Racine Thiam, l’ex-directeur de la Communication de la Présidence de la République du Mali et actuellement vice-président de l’Union pour la République et la Démocratie (Urd) était l’invité du premier numéro de 2018 de l’émission politique ” Politik ” d’Africable TV, le dimanche 7 janvier 2018. Dans cette émission, Racine Thiam a fait des révélations sur son compagnonnage avec le président Ibrahim Boubacar Kéita, sa décision de démissionner, son virage à l’opposition et les élections de 2018. Nous vous proposons la 1ère partie de cette intervention de l’ex directeur de la Communication de la Présidence de la République.

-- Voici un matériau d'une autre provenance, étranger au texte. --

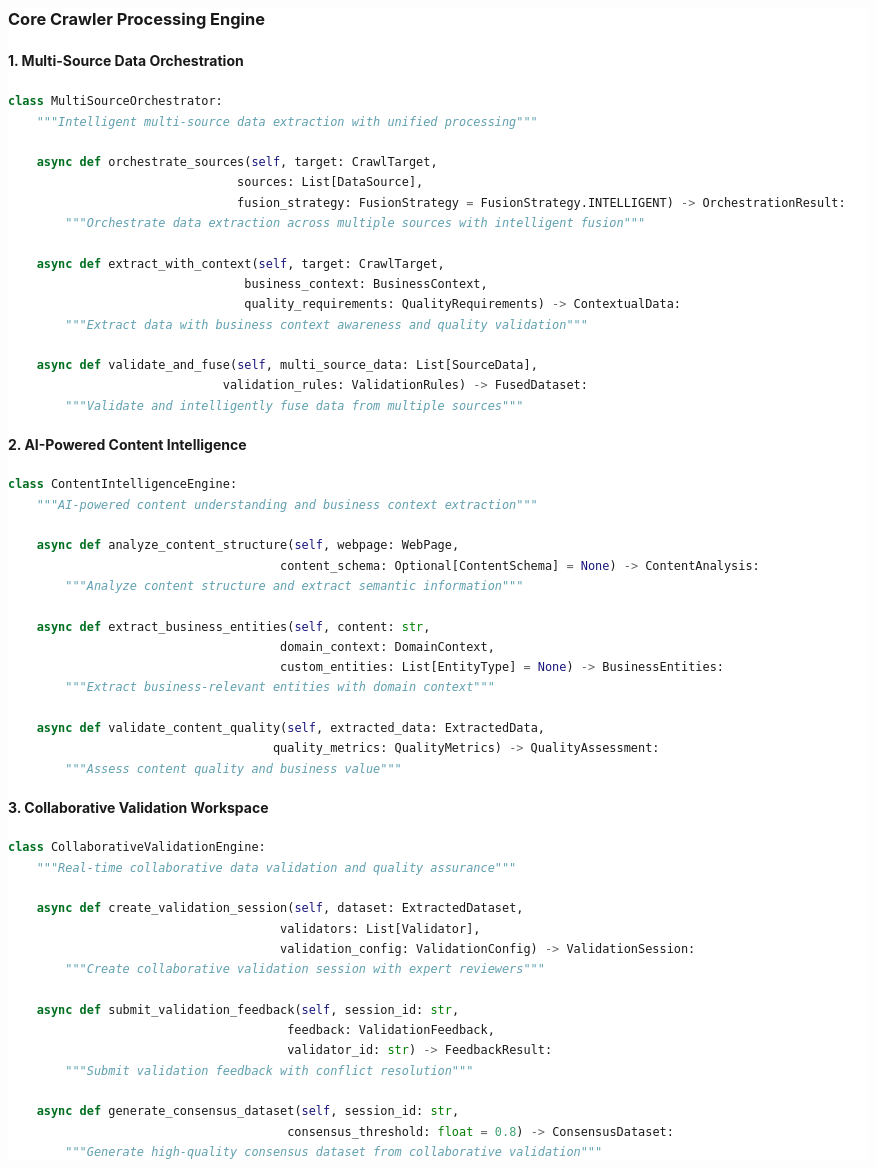 ### Core Crawler Processing Engine

#### 1. Multi-Source Data Orchestration
```python
class MultiSourceOrchestrator:
	"""Intelligent multi-source data extraction with unified processing"""
	
	async def orchestrate_sources(self, target: CrawlTarget,
								sources: List[DataSource],
								fusion_strategy: FusionStrategy = FusionStrategy.INTELLIGENT) -> OrchestrationResult:
		"""Orchestrate data extraction across multiple sources with intelligent fusion"""
		
	async def extract_with_context(self, target: CrawlTarget,
								 business_context: BusinessContext,
								 quality_requirements: QualityRequirements) -> ContextualData:
		"""Extract data with business context awareness and quality validation"""
		
	async def validate_and_fuse(self, multi_source_data: List[SourceData],
							  validation_rules: ValidationRules) -> FusedDataset:
		"""Validate and intelligently fuse data from multiple sources"""
```

#### 2. AI-Powered Content Intelligence
```python
class ContentIntelligenceEngine:
	"""AI-powered content understanding and business context extraction"""
	
	async def analyze_content_structure(self, webpage: WebPage,
									  content_schema: Optional[ContentSchema] = None) -> ContentAnalysis:
		"""Analyze content structure and extract semantic information"""
		
	async def extract_business_entities(self, content: str,
									  domain_context: DomainContext,
									  custom_entities: List[EntityType] = None) -> BusinessEntities:
		"""Extract business-relevant entities with domain context"""
		
	async def validate_content_quality(self, extracted_data: ExtractedData,
									 quality_metrics: QualityMetrics) -> QualityAssessment:
		"""Assess content quality and business value"""
```

#### 3. Collaborative Validation Workspace
```python
class CollaborativeValidationEngine:
	"""Real-time collaborative data validation and quality assurance"""
	
	async def create_validation_session(self, dataset: ExtractedDataset,
									  validators: List[Validator],
									  validation_config: ValidationConfig) -> ValidationSession:
		"""Create collaborative validation session with expert reviewers"""
		
	async def submit_validation_feedback(self, session_id: str,
									   feedback: ValidationFeedback,
									   validator_id: str) -> FeedbackResult:
		"""Submit validation feedback with conflict resolution"""
		
	async def generate_consensus_dataset(self, session_id: str,
									   consensus_threshold: float = 0.8) -> ConsensusDataset:
		"""Generate high-quality consensus dataset from collaborative validation"""
```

Dans son introduction, Racine Thiam a remercié Africable télévision pour l’initiative de l’émission “Politik” qui, à ses dires, permet au peuple malien d’entendre un autre son de cloche et de voir d’autres possibilités de débats et de discussions. Il dira qu’il aime les rendez-vous, c’est-à-dire les débats car pour lui, la vie est un ensemble de rendez-vous dont certains sont manqués et d’autres attrapés. “La chance est un long processus de rendez-vous avec l’histoire. Certains arrivent à mettre les deux pieds dedans et d’autres ratent leur rendez-vous avec l’histoire. Je pense que 2018 sera une année de rendez-vous pour le peuple malien et pour le Mali. Nous espérons qu’à travers l’émission d’Africable, le peuple malien rentrera dans 2018 bien averti en bonne connaissance de cause, en sachant les tenants et les aboutissants, une année avec plus de possibilités de choix que dans le passé”.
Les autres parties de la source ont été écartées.